In light of the preceding arguments, the objective of this
thesis is as simple as humble. Instead of analysing the Porter hypothesis as a
whole, the investigation will be limited only to the second part of the effect.
To put it differently, the hypothesis will be dismantled into two chains: the
first one is how ER may trigger eco-innovation and the second one is how
eco-innovation may improve firms' competitiveness. In this context, the main
problematic of current thesis will be:
Does eco-innovation impact positively the firms'
competitiveness?
To investigate this central problematic, several sub-questions
will be tackled in order to better understand how eco-innovative firms may
outperformer their non-innovative competitors. The following sub-questions will
be then addressed:
Do eco-innovative firms have access to more markets than their
competitors?
Does green product differentiation explain a higher return for
firms investing in ecoinnovation?
Do they benefit from innovation by trading their new technologies
in the environmental innovation market?
Is the cost efficiency for materials and energy at the origin of
their competitive advantage? Do they have access to lower capital cost?
Do they enjoy a higher labour productivity?
As an a priori answer to the central questions, the following
general hypothesis will be formulated:
Eco-innovation does have a positive return on the competitiveness
of the companies. Following the same logic, the six sub-hypothesis are:
Eco-innovative firms have access to green markets compared to
their competitors. By differentiating their green products firms may apply a
higher mark-up.
The patent stock of green technologies represents a rent for
eco-innovative firms. Product and process eco-innovation diminish wasted inputs
and increase efficiency. Shareholders value the environmental implication of
the firms.
Thanks to a better commitment of the employees to the company's
value, the eco-innovative firm's labour-productivity is higher than its
competitors, ceteris paribus.
The methodology used to explore this subject is descriptive
and analytical with a literature review of some of the most important empirical
and academic works in the field. The test of the PH will be conducted via an
empirical model based on innovation data of German companies from the Mannheim
Innovation Panel, with an ordinal limited dependant variable model, more
precisely an Ordered Probit Model ideal for data collected via
surveys.1
Following the present introduction, section 2 will, after a
brief definition eco-innovation and its determinants, summarise the results of
some key empirical paper written by economic academia to either confirm or
refute the PH. Section 3 will setup the theoretical foundations for each of the
six hypotheses. Section 4 will present the dataset and define the variables
used for the empirical model. In section 5, the steps of the model building
will be exposed together with the empirical results and their discussion.

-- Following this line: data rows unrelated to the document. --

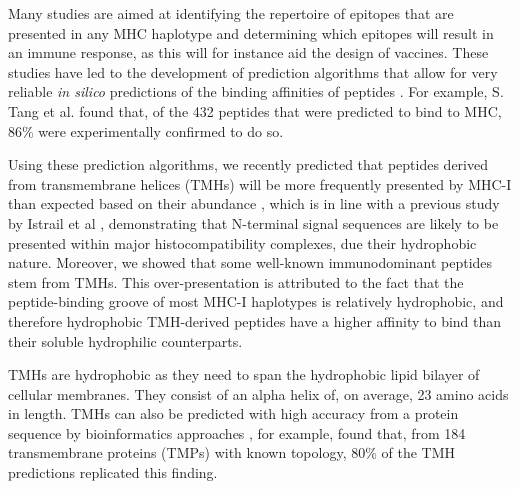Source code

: 
Many studies are aimed at identifying the repertoire of epitopes that are presented 
in any MHC haplotype and determining which epitopes will result in an immune response, 
as this will for instance aid the design of vaccines. 
These studies have led to the development of prediction algorithms 
that allow for very reliable \emph{in silico} predictions 
of the binding affinities of peptides
\cite{larsen2010identification,schellens2008unanticipated,tang2011genome}.
For example, S. Tang et al. \cite{tang2011genome} found that, 
of the 432 peptides that were predicted to bind to MHC,
86\% were experimentally confirmed to do so. 


Using these prediction algorithms, 
we recently predicted that peptides derived 
from transmembrane helices (TMHs) 
will be more frequently presented by MHC-I 
than expected based on their abundance \cite{bianchi2017},
which is in line with a previous study 
by Istrail et al \cite{istrail2004comparative},
demonstrating that N-terminal signal sequences 
are likely to be presented within major histocompatibility complexes, 
due their hydrophobic nature. 
Moreover, we showed that some well-known immunodominant peptides stem from TMHs. 
This over-presentation is attributed to the fact 
that the peptide-binding groove of most MHC-I haplotypes 
is relatively hydrophobic, 
and therefore hydrophobic TMH-derived peptides have a higher affinity 
to bind than their soluble hydrophilic counterparts. 

TMHs are hydrophobic 
as they need to span the hydrophobic lipid bilayer of cellular membranes.
They consist of an alpha helix of, on average, 23 amino acids in length. 
TMHs can also be predicted with high accuracy from a protein sequence 
by bioinformatics approaches \cite{krogh2001predicting,kall2004combined,arai2004conpred,jones2007improving,klammer2009metatm,wang2019efficient},
for example, \cite{jones2007improving} found that,
from 184 transmembrane proteins (TMPs) with known topology, 
80\% of the TMH predictions replicated this finding.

Finally, the conclusion will comprise a summary recalling the main results of
the thesis.
1 In this context I would like to thank very much
my academic supervisor Professor Klaus Rennings and my analytical supervisor
Professor Christian Rammer for all their valuable advice, their helpful
assistance and especially for giving me the opportunity to visit the ZEW and
have access to the Mannheim Innovation Panel (2009) without which the current
thesis could not have been conducted. Not to mention Professor Eric De Souza
for his econometric assistance and his availability.